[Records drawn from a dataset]
━━━━━━━━━━
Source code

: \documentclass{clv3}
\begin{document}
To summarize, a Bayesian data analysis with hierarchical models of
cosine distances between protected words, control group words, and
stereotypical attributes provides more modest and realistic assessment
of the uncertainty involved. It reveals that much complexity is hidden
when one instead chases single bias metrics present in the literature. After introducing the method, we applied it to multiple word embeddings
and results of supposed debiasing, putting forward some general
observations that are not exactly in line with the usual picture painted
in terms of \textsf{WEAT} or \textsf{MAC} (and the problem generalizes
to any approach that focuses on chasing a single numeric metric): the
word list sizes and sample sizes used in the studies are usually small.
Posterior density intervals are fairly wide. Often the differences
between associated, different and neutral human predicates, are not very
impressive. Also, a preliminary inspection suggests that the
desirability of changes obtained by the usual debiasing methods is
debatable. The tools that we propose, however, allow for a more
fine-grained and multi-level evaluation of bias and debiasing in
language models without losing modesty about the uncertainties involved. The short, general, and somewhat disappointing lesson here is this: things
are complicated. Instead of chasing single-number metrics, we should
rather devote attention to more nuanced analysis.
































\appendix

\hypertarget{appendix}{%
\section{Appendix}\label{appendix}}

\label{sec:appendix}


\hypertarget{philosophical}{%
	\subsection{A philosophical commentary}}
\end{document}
━━━━━━━━━━
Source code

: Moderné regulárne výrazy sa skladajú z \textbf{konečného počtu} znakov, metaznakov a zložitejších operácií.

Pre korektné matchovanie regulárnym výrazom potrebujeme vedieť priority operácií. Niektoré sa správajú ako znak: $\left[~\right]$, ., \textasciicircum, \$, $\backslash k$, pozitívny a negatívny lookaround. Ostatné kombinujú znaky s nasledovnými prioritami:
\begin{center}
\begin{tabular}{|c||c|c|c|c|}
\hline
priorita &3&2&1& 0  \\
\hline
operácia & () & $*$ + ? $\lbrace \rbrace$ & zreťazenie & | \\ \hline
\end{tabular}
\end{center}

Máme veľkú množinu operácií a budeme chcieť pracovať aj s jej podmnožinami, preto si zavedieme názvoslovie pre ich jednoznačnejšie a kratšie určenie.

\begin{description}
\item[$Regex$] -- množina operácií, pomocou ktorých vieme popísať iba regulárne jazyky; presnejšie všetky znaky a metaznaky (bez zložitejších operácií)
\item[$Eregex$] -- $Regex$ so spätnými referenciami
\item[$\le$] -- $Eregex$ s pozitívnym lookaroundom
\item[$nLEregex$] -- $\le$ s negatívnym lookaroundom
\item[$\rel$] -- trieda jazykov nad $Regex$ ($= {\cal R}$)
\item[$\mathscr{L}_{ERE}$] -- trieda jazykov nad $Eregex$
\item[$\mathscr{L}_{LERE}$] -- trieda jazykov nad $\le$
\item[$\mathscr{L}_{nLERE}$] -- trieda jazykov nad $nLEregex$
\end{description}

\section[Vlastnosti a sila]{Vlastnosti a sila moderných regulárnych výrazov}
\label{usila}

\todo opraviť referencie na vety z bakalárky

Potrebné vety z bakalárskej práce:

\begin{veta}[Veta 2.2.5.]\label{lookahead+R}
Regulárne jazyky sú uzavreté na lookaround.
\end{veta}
━━━━━━━━━━
AIM OF THE EXERCISE | Check each line of the entries above for the string "description", and return those that contain it.

SOLUTION BELOW |
\begin{description}
\end{description}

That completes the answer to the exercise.